§ TASK PROMPT: Output exactly the lines that come between the start of the material and the line containing "Footprints are created", both ends included, with the pictures omitted.
══ SUPPLIED RECORDS ══
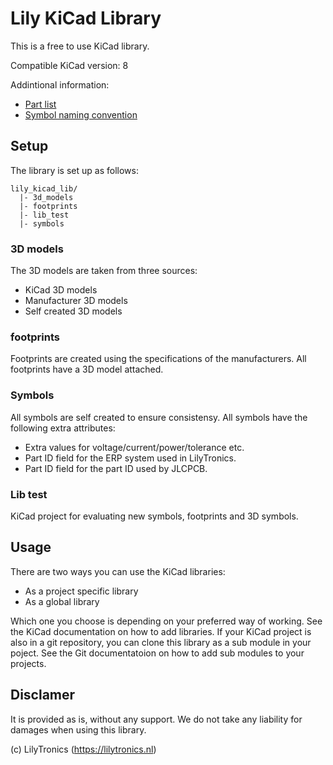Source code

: # Lily KiCad Library

This is a free to use KiCad library.

Compatible KiCad version: 8

Addintional information:

* [Part list](documents/part_list.md)
* [Symbol naming convention](documents/symbol_naming.md)

## Setup

The library is set up as follows:

```
lily_kicad_lib/
  |- 3d_models
  |- footprints
  |- lib_test
  |- symbols
```

### 3D models

The 3D models are taken from three sources:

* KiCad 3D models
* Manufacturer 3D models
* Self created 3D models

### footprints

Footprints are created using the specifications of the manufacturers.
All footprints have a 3D model attached.

### Symbols

All symbols are self created to ensure consistensy. All symbols have the following extra attributes:

* Extra values for voltage/current/power/tolerance etc.
* Part ID field for the ERP system used in LilyTronics.
* Part ID field for the part ID used by JLCPCB.

### Lib test

KiCad project for evaluating new symbols, footprints and 3D symbols.

## Usage

There are two ways you can use the KiCad libraries:

* As a project specific library
* As a global library

Which one you choose is depending on your preferred way of working. See the KiCad documentation on how to add libraries.
If your KiCad project is also in a git repository, you can clone this library as a sub module in your poject.
See the Git documentatoion on how to add sub modules to your projects.

## Disclamer

It is provided as is, without any support.
We do not take any liability for damages when using this library.

(c) LilyTronics (https://lilytronics.nl)

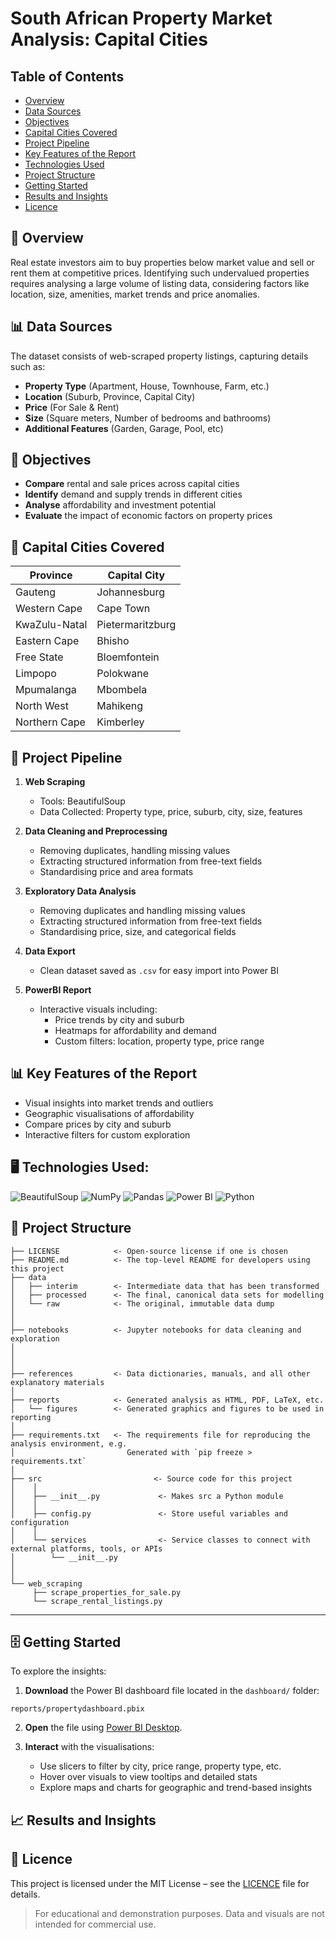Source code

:# South African Property Market Analysis: Capital Cities

## Table of Contents

* [Overview](#overview)
* [Data Sources](#data-sources)
* [Objectives](#objectives)
* [Capital Cities Covered](#capital-cities-covered)
* [Project Pipeline](#project-pipeline)
* [Key Features of the Report](#key-features-of-the-report)
* [Technologies Used](#technologies-used)
* [Project Structure](#project-structure)
* [Getting Started](#getting-started)
* [Results and Insights](#results-and-insights)
* [Licence](#licence)


## 📌 Overview <a class="anchor" id="overview"></a>
Real estate investors aim to buy properties below market value and sell or rent them at competitive prices. Identifying such undervalued properties requires analysing a large volume of listing data, considering factors like location, size, amenities, market trends and price anomalies. 


## 📊 Data Sources <a class="anchor" id="data-sources"></a>
The dataset consists of web-scraped property listings, capturing details such as: 
- **Property Type** (Apartment, House, Townhouse, Farm, etc.)
- **Location** (Suburb, Province, Capital City)
- **Price** (For Sale & Rent)
- **Size** (Square meters, Number of bedrooms and bathrooms)
- **Additional Features** (Garden, Garage, Pool, etc)


## 🎯 Objectives <a class="anchor" id="objectives"></a>
- **Compare** rental and sale prices across capital cities
- **Identify** demand and supply trends in different cities
- **Analyse** affordability and investment potential
- **Evaluate** the impact of economic factors on property prices


## 🌆 Capital Cities Covered <a class="anchor" id="capital-cities-covered"></a>
| Province | Capital City |
|----------|-------------|
| Gauteng | Johannesburg |
| Western Cape | Cape Town |
| KwaZulu-Natal | Pietermaritzburg |
| Eastern Cape | Bhisho |
| Free State | Bloemfontein |
| Limpopo | Polokwane |
| Mpumalanga | Mbombela |
| North West | Mahikeng |
| Northern Cape | Kimberley |


## 🪈 Project Pipeline <a class="anchor" id="project-pipeline"></a>

1. **Web Scraping** 
    - Tools: BeautifulSoup
    - Data Collected: Property type, price, suburb, city, size, features

2. **Data Cleaning and Preprocessing**
    - Removing duplicates, handling missing values
    - Extracting structured information from free-text fields
    - Standardising price and area formats

3. **Exploratory Data Analysis**
    - Removing duplicates and handling missing values
    - Extracting structured information from free-text fields
    - Standardising price, size, and categorical fields

4. **Data Export**
    - Clean dataset saved as `.csv` for easy import into Power BI

5. **PowerBI Report**
    - Interactive visuals including:
        - Price trends by city and suburb
        - Heatmaps for affordability and demand
        - Custom filters: location, property type, price range


## 📊 Key Features of the Report <a class="anchor" id="key-features-of-the-report"></a>
- Visual insights into market trends and outliers
- Geographic visualisations of affordability
- Compare prices by city and suburb
- Interactive filters for custom exploration


## 🖥️ Technologies Used: <a class="anchor" id="technologies-used"></a>
![BeautifulSoup](https://img.shields.io/badge/BeautifulSoup-8A2BE2?style=for-the-badge) ![NumPy](https://img.shields.io/badge/numpy-%23013243.svg?style=for-the-badge&logo=numpy&logoColor=white) ![Pandas](https://img.shields.io/badge/pandas-%23150458.svg?style=for-the-badge&logo=pandas&logoColor=white) ![Power BI](https://img.shields.io/badge/Power%20BI-FAAB00?style=for-the-badge&logo=power%20bi&logoColor=white) ![Python](https://img.shields.io/badge/python-3670A0?style=for-the-badge&logo=python&logoColor=ffdd54)


## 📂 Project Structure <a class="anchor" id="project-structure"></a>

```
├── LICENSE            <- Open-source license if one is chosen
├── README.md          <- The top-level README for developers using this project
├── data
│   ├── interim        <- Intermediate data that has been transformed
│   ├── processed      <- The final, canonical data sets for modelling
│   └── raw            <- The original, immutable data dump
│
│
├── notebooks          <- Jupyter notebooks for data cleaning and exploration
│                         
│                         
│
├── references         <- Data dictionaries, manuals, and all other explanatory materials
│
├── reports            <- Generated analysis as HTML, PDF, LaTeX, etc.
│   └── figures        <- Generated graphics and figures to be used in reporting
│
├── requirements.txt   <- The requirements file for reproducing the analysis environment, e.g.
│                         Generated with `pip freeze > requirements.txt`
│
├── src                         <- Source code for this project
│    │
│    ├── __init__.py             <- Makes src a Python module
│    │
│    ├── config.py               <- Store useful variables and configuration
│    │
│    └── services                <- Service classes to connect with external platforms, tools, or APIs
│        └── __init__.py 
│
│
└── web_scraping
     ├── scrape_properties_for_sale.py
     └── scrape_rental_listings.py 
```

--------


## 🗄️ Getting Started <a class="anchor" id="getting-started"></a>

To explore the insights:

1. **Download** the Power BI dashboard file located in the `dashboard/` folder:

```plaintext
reports/propertydashboard.pbix
```

2. **Open** the file using [Power BI Desktop](https://powerbi.microsoft.com/desktop/).

3. **Interact** with the visualisations:
    - Use slicers to filter by city, price range, property type, etc.
    - Hover over visuals to view tooltips and detailed stats
    - Explore maps and charts for geographic and trend-based insights

## 📈 Results and Insights <a class="anchor" id="results-and-insights"></a>


## 📜 Licence <a class="anchor" id="licence"></a>
This project is licensed under the MIT License – see the [LICENCE](./LICENCE) file for details.

> For educational and demonstration purposes. Data and visuals are not intended for commercial use.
═══
§ WRITTEN RESPONSE:
Source code

: # Lily KiCad Library

This is a free to use KiCad library.

Compatible KiCad version: 8

Addintional information:

* [Part list](documents/part_list.md)
* [Symbol naming convention](documents/symbol_naming.md)

## Setup

The library is set up as follows:

```
lily_kicad_lib/
  |- 3d_models
  |- footprints
  |- lib_test
  |- symbols
```

### 3D models

The 3D models are taken from three sources:

* KiCad 3D models
* Manufacturer 3D models
* Self created 3D models

### footprints

Footprints are created using the specifications of the manufacturers.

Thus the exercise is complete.